I have now a 100 Gallon tank stocked as in my signature and would like to now what is recommended for frequency and volume for the PWC.

I did not perform any PWC for 1 full week and my water readings (Nutrafin drop test) are as follows:
Last week wednesday: PH 7.6 - Nitrit 0.0 - Ammonia 0.0
Today (Wednesday): PH 7.2 - Nitrit 0.1 - Ammonia 0.0

I am a bit worried about the drop in the PH value. Is this normal?
I can't test the Nitrates as the drops in the bottle are finished. I will have a new Nitrate test kit in about 10 days.

How should I go about tne PWC? 
Btw, If I listen to my kids (8yo and 11yo) we should do it every day or possible 2 times or more a day........

Thanks for your advise,
Marc


----------



## jrman83 (Jul 9, 2010)

When did you take the ph reading? A tank with plants can have a slightly higher ph at the end of the lighting period when the plants have been using up the CO2 in the water. Not sure how many of the plants you have in your tank. I notice very little difference in mine and they are heavily planted....before I added CO2 anyway.

Do you have a kh test kit? Have you ever tested the ph of your tap and also set aside some tap water and tested 24hrs later? This is good data to know. If you have some crushed coral, you can add some (very little) to help hold your ph steady but it would be good to know kh and the ph of your tap now and 24hrs later.
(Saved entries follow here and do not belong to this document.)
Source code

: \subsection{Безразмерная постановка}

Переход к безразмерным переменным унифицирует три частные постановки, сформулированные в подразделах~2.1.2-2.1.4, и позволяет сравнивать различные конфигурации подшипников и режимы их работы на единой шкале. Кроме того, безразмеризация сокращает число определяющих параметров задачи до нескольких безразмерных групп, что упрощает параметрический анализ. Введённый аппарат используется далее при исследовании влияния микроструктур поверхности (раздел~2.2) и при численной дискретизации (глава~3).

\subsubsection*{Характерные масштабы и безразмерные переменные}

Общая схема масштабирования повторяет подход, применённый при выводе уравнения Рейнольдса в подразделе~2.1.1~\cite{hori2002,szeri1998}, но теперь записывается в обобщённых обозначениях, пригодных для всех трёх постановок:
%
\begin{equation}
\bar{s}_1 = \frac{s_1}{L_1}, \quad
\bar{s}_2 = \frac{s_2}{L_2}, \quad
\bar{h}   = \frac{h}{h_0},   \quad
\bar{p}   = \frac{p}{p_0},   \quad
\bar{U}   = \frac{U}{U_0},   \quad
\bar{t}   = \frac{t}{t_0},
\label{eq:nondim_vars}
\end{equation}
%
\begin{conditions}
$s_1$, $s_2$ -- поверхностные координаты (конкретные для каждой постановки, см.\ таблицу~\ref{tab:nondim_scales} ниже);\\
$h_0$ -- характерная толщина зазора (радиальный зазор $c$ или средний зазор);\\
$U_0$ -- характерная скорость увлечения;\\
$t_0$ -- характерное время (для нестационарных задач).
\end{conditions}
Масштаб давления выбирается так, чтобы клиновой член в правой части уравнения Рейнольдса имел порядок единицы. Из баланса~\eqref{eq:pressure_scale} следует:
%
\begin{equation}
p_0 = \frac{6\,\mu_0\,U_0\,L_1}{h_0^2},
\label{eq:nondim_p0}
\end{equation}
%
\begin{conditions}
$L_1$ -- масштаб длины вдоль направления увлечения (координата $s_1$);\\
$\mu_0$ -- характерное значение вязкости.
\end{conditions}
I change 50% of my water every week.


----------



## Kev1jm2 (Oct 18, 2011)

I still don't understand the point of weekly partial water changes in a heavily planted and filtered tank. But, to each his own.


----------



## jrman83 (Jul 9, 2010)

Kev1jm2 said:


> I still don't understand the point of weekly partial water changes in a heavily planted and filtered tank. But, to each his own.


In a high tech tank with fairly high intesity lighting, CO2, daily dozed ferts it is actually a necessity to reset nutrient quantities.

Aside from that, it is just good practice I did before I went planted. Keeps your water safe and keeps the accumulation of dissolved solids that cause things like constant creeping (higher) ph, to a safer level.


----------



## majerah1 (Oct 29, 2010)

I do 50% on mine as well,because I dose ferts and CO2,and feel its for the health of the tank.


----------



## Kev1jm2 (Oct 18, 2011)

jrman83 said:


> In a high tech tank with fairly high intesity lighting, CO2, daily dozed ferts it is actually a necessity to reset nutrient quantities.
> 
> Aside from that, it is just good practice I did before I went planted. Keeps your water safe and keeps the accumulation of dissolved solids that cause things like constant creeping (higher) ph, to a safer level.


In a high tech tank I definitely agree with you. But in a low tech tank, i think the stability of limited water changes has great benefits.


----------



## jrman83 (Jul 9, 2010)

As does regular water changes. Any benefit of no water changes, can be met with just as many as doing regular water changes. I will never believe that tanks with little to no water changes will ever be healthier than one that gets. There are arguments on both sides of the fence.


----------



## Kev1jm2 (Oct 18, 2011)

Jr, you may be correct. Just presenting the other side


----------



## beaslbob (May 29, 2009)

In a planted tank low.no ammonia and nitrites are normal. But you can get an initial nitrate spike.

pH should be higher but sounds about right.

to me the best way to maintain a tank is to balance it out with live plants and to use peat moss in the substrate. The peat moss IME tends to keep hardness in line.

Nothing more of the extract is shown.